Community Improvement Efforts Recognized as Addison Advances in National Prize Selection Process
Addison was chosen as a finalist for the Robert Wood Johnson Foundation Culture of Health Prize. As a 2020 finalist, Addison is one step closer to the national Prize which honors communities working at the forefront of advancing health and opportunity for all residents.
Addison joins seven other finalist communities from across the country. Winners will be announced this fall.
“Collaboration is at the heart of Addison agencies. We strive to provide the best services to our residents and afford new opportunities to enhance their quality of life. RWJF recognized this work and we are pleased to advance as a RWJF Culture of Health Prize finalist.” said Richard Veenstra, Mayor of Addison.
To get to this stage in the process, communities had to showcase the breadth of work and collaboration happening throughout sectors to improve health. Addison Early Childhood Collaborative, Addison Police Department, Addison Public Library, DuPage County Health Department, High School District 88, NEDFYS, and the Village of Addison came together to highlight teen health initiatives, CIT officers, the Mayor’s Workforce Development Committee, meal assistance programs, and Rock N’ Wheels.
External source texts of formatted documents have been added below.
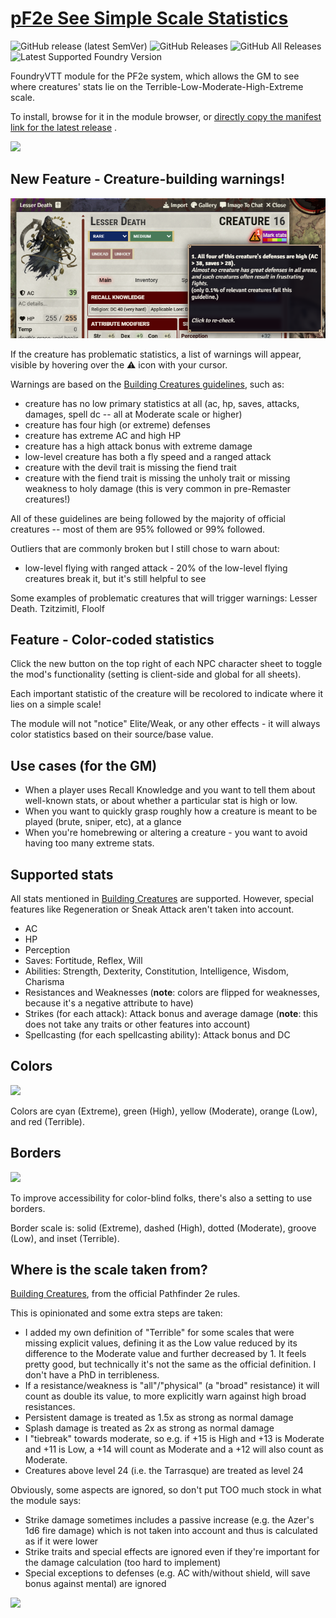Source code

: # [pF2e See Simple Scale Statistics](https://foundryvtt.com/packages/pf2e-see-simple-scale-statistics/)

![GitHub release (latest SemVer)](https://img.shields.io/github/v/release/shemetz/pf2e-see-simple-scale-statistics?style=for-the-badge)
![GitHub Releases](https://img.shields.io/github/downloads/shemetz/pf2e-see-simple-scale-statistics/latest/total?style=for-the-badge)
![GitHub All Releases](https://img.shields.io/github/downloads/shemetz/pf2e-see-simple-scale-statistics/total?style=for-the-badge&label=Downloads+total)
![Latest Supported Foundry Version](https://img.shields.io/endpoint?url=https://foundryshields.com/version?url=https://github.com/shemetz/pf2e-see-simple-scale-statistics/raw/master/module.json)

FoundryVTT module for the PF2e system, which allows the GM to see where creatures' stats lie on the
Terrible-Low-Moderate-High-Extreme scale.

To install, browse for it in the module browser,
or [directly copy the manifest link for the latest release](https://github.com/shemetz/pf2e-see-simple-scale-statistics/releases/latest/download/module.json)
.

![](metadata/demo_2_v2.gif)

## New Feature - Creature-building warnings!

![](metadata/warnings_lesser_death.png)

If the creature has problematic statistics, a list of warnings will appear, visible by hovering over the ⚠️ icon with
your cursor.

Warnings are based on the [Building Creatures guidelines](https://2e.aonprd.com/Rules.aspx?ID=2874), such as:

- creature has no low primary statistics at all (ac, hp, saves, attacks, damages, spell dc -- all at Moderate scale or
  higher)
- creature has four high (or extreme) defenses
- creature has extreme AC and high HP
- creature has a high attack bonus with extreme damage
- low-level creature has both a fly speed and a ranged attack
- creature with the devil trait is missing the fiend trait
- creature with the fiend trait is missing the unholy trait or missing weakness to holy damage (this is very common in
  pre-Remaster creatures!)

All of these guidelines are being followed by the majority of official creatures -- most of them are 95% followed or
99% followed.

Outliers that are commonly broken but I still chose to warn about:
- low-level flying with ranged attack - 20% of the low-level flying creatures break it, but it's still helpful to see

Some examples of problematic creatures that will trigger warnings: Lesser Death. Tzitzimitl, Floolf

## Feature - Color-coded statistics

Click the new button on the top right of each NPC character sheet to toggle the mod's functionality (setting is
client-side and global for all sheets).

Each important statistic of the creature will be recolored to indicate where it lies on a simple scale!

The module will not "notice" Elite/Weak, or any other effects - it will always color statistics based on their
source/base value.

## Use cases (for the GM)

- When a player uses Recall Knowledge and you want to tell them about well-known stats, or about whether a particular
  stat is high or low.
- When you want to quickly grasp roughly how a creature is meant to be played (brute, sniper, etc), at a glance
- When you're homebrewing or altering a creature - you want to avoid having too many extreme stats.

## Supported stats

All stats mentioned in [Building Creatures](https://2e.aonprd.com/Rules.aspx?ID=995) are supported.
However, special features like Regeneration or Sneak Attack aren't taken into account.

- AC
- HP
- Perception
- Saves: Fortitude, Reflex, Will
- Abilities: Strength, Dexterity, Constitution, Intelligence, Wisdom, Charisma
- Resistances and Weaknesses (**note**: colors are flipped for weaknesses, because it's a negative attribute to have)
- Strikes (for each attack): Attack bonus and average damage (**note**: this does not take any traits or other features
  into account)
- Spellcasting (for each spellcasting ability): Attack bonus and DC

## Colors

![](metadata/color_scale.png)

Colors are cyan (Extreme), green (High), yellow (Moderate), orange (Low), and red (Terrible).

## Borders

![](metadata/border_scale.png)

To improve accessibility for color-blind folks, there's also a setting to use borders.

Border scale is: solid (Extreme), dashed (High), dotted (Moderate), groove (Low), and inset (Terrible).

## Where is the scale taken from?

[Building Creatures](https://2e.aonprd.com/Rules.aspx?ID=995), from the official Pathfinder 2e rules.

This is opinionated and some extra steps are taken:

- I added my own definition of "Terrible" for some scales that were missing explicit values, defining it as the Low
  value reduced by its difference to the Moderate value and further decreased by 1.
  It feels pretty good, but technically it's not the same as the official definition. I don't have a PhD in
  terribleness.
- If a resistance/weakness is "all"/"physical" (a "broad" resistance) it will count as double its value, to more
  explicitly warn against high broad resistances.
- Persistent damage is treated as 1.5x as strong as normal damage
- Splash damage is treated as 2x as strong as normal damage
- I "tiebreak" towards moderate, so e.g. if +15 is High and +13 is Moderate and +11 is Low, a +14 will count as Moderate
  and a +12 will also count as Moderate.
- Creatures above level 24 (i.e. the Tarrasque) are treated as level 24

Obviously, some aspects are ignored, so don't put TOO much stock in what the module says:

- Strike damage sometimes includes a passive increase (e.g. the Azer's 1d6 fire damage) which is not taken into account
  and thus is calculated as if it were lower
- Strike traits and special effects are ignored even if they're important for the damage calculation (too hard to
  implement)
- Special exceptions to defenses (e.g. AC with/without shield, will save bonus against mental) are ignored

![](metadata/demo_1.gif)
To become a finalist, Addison had to demonstrate how its efforts reflect the six Prize criteria:
- Defining health in the broadest possible terms.
- Committing to sustainable systems changes and policy-oriented long-term solutions.
- Creating conditions that give everyone a fair and just opportunity to reach their best possible health.
- Harnessing the collective power of leaders, partners, and community members.
- Securing and making the most of available resources.
- Measuring and sharing progress and results.
“Since 2013, Prize communities have shown the nation what is possible when leaders and residents join forces to remove barriers to health—from creating new jobs and improving high school graduation rates…,” said Richard Besser, MD, RWJF president and CEO. “We look forward to visiting each finalist community in the coming months to learn more about how they are expanding opportunities for people to thrive.”
If selected as a Prize winner, Addison will be given a $25,000 prize and a national platform to share their story and lessons learned with the country. The community will join with other national and community change leaders, including past Prize winners, through a national Prize Alumni Network.
To learn about the work of the 44 previous Prize winners, visit www.rwjf.org/prize.
The RWJF Culture of Health Prize is a collaboration between the Robert Wood Johnson Foundation and the University of Wisconsin Population Health Institute.